Explica-se: quando há exposição do empregado a agentes nocivos à saúde e acima dos limites de tolerância, o artigo 192 da Consolidação das Leis do Trabalho (CLT) assegura a percepção de adicional de insalubridade, pago na dimensão de percentual variável de 40%, 20% ou 10% sobre o salário mínimo, segundo se classifiquem nos graus máximo, médio e mínimo, respectivamente. Estabelecidos pelo Ministério do Trabalho, os mencionados limites de tolerância, meios de proteção e tempo máximo de exposição do empregado aos agentes agressivos constam da Norma Regulamentadora nº 15 (Atividades e Operações Insalubres), aprovada pela Portaria nº 3.214/1978. 

“O que se discutiu na Justiça do Trabalho é se a previsão de operações diversas, contida no Anexo 13 da Norma Regulamentadora nº 15, que trata de atividades de telegrafia e radiotelegrafia e de manipulação em aparelhos do tipo Morse e recepção de sinais em fones, seria extensível aos operadores de telemarketing, em razão da utilização de fones de ouvido”, explica Guilherme Köpfer, da Divisão Sindical da Confederação Nacional do Comércio de Bens, Serviços e Turismo (CNC). Ele explica que o Tribunal Superior do Trabalho (TST), ao julgar Incidente de Recursos Repetitivos, que tem objetivo de uniformizar a jurisprudência dos Tribunais Regionais do Trabalho, definiu que o uso habitual de fones de ouvido, por si só, não qualifica a atividade de telemarketing como insalubre. 

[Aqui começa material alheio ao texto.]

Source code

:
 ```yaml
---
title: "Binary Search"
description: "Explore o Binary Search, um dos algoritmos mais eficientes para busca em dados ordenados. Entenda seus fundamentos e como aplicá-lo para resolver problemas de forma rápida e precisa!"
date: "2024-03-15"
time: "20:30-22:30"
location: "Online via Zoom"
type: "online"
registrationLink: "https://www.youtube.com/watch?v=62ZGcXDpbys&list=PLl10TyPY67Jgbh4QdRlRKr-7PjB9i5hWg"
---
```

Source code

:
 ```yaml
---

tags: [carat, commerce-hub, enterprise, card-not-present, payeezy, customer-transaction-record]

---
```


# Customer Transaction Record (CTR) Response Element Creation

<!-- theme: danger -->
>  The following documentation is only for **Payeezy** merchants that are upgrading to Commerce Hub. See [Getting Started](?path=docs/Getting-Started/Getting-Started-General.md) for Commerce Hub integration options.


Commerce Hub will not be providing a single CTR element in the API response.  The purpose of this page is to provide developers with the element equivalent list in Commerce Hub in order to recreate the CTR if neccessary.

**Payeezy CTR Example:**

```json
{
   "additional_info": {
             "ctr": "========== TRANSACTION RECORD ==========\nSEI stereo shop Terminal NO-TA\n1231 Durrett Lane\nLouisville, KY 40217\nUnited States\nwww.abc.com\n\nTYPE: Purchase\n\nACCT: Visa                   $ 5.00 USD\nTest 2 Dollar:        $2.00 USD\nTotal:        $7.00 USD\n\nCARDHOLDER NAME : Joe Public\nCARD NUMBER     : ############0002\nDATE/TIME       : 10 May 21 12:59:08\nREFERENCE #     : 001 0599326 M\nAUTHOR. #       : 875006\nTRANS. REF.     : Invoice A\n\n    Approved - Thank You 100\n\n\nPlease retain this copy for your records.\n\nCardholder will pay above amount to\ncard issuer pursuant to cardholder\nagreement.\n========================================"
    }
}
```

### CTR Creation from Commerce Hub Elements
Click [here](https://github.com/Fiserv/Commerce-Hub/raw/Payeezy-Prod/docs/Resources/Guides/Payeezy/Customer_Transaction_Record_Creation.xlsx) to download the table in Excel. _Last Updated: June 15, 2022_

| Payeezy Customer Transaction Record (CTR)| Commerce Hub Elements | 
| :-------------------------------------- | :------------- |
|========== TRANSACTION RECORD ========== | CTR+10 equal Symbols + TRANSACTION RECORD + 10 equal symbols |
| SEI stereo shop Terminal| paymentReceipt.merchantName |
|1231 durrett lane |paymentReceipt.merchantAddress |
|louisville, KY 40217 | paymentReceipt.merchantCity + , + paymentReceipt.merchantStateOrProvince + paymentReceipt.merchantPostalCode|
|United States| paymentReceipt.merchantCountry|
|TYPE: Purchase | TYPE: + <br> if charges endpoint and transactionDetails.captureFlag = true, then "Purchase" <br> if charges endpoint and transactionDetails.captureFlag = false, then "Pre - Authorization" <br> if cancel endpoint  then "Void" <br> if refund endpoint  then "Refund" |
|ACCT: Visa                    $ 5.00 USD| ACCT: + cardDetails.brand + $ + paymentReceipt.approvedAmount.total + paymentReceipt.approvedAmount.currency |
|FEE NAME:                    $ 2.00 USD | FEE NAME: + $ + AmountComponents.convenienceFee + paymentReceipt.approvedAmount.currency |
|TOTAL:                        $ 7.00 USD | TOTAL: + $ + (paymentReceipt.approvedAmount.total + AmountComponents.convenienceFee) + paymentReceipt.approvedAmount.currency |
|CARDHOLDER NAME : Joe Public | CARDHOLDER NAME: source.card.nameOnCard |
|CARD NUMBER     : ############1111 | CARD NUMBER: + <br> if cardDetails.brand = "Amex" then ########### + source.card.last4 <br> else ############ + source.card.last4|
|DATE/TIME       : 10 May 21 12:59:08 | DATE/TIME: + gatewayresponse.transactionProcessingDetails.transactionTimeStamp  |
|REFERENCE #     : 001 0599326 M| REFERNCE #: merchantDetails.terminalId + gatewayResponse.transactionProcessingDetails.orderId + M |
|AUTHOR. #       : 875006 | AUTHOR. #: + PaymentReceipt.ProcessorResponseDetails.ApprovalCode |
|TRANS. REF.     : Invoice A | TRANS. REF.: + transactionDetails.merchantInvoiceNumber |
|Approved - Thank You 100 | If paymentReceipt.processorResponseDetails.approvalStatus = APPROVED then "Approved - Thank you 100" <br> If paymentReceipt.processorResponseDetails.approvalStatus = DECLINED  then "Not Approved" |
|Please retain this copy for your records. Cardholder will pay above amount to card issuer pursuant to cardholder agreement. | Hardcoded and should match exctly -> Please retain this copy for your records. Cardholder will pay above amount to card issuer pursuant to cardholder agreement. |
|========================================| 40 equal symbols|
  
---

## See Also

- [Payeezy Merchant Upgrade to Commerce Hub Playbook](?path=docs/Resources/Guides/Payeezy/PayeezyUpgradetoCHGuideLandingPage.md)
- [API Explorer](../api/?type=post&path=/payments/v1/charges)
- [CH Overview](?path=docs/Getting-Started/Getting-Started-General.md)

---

Para o Tribunal, o reconhecimento da insalubridade, para fins do percebimento do adicional previsto no art. 192 da CLT, não prescinde do enquadramento da atividade ou operação na relação elaborada pelo Ministério do Trabalho, ou da constatação de extrapolação de níveis de tolerância fixados para agente nocivo expressamente arrolado no quadro oficial; ainda segundo o Pleno do TST, a atividade com utilização constante de fones de ouvido, tal como a de operador de teleatendimento, não gera direito a adicional de insalubridade tão somente por equiparação aos serviços de telegrafia e radiotelegrafia, manipulação de aparelhos do tipo Morse e recepção de sinais em fones, descritos no Anexo 13 da NR-15 da Portaria nº 3.214/78 do Ministério do Trabalho.

“Dessa forma, a utilização constante de fones de ouvido pelo profissional de telemarketing não gera, automaticamente, direito ao adicional de insalubridade, devendo ser apurado, no caso concreto, por meio de prova pericial, se o empregado está sujeito ao agente insalubre ‘ruído’ acima dos limites de tolerância”, aponta Köpfer, registrando ainda que as teses jurídicas extraídas dos julgamentos de recursos repetitivos (ou seja, de temas que se repetem em instância superior) devem ser aplicadas, em casos análogos, pelos Tribunais Regionais do Trabalho, conforme prevê o artigo 927, inciso III, do Código de Processo Civil, combinado com o artigo 896-C, § 11º, da CLT.

*TST – Tribunal Pleno – IRR 356-84.2013.5.04.0007 – Rel. Min. Walmir Oliveira da Costa – 25.05.2017.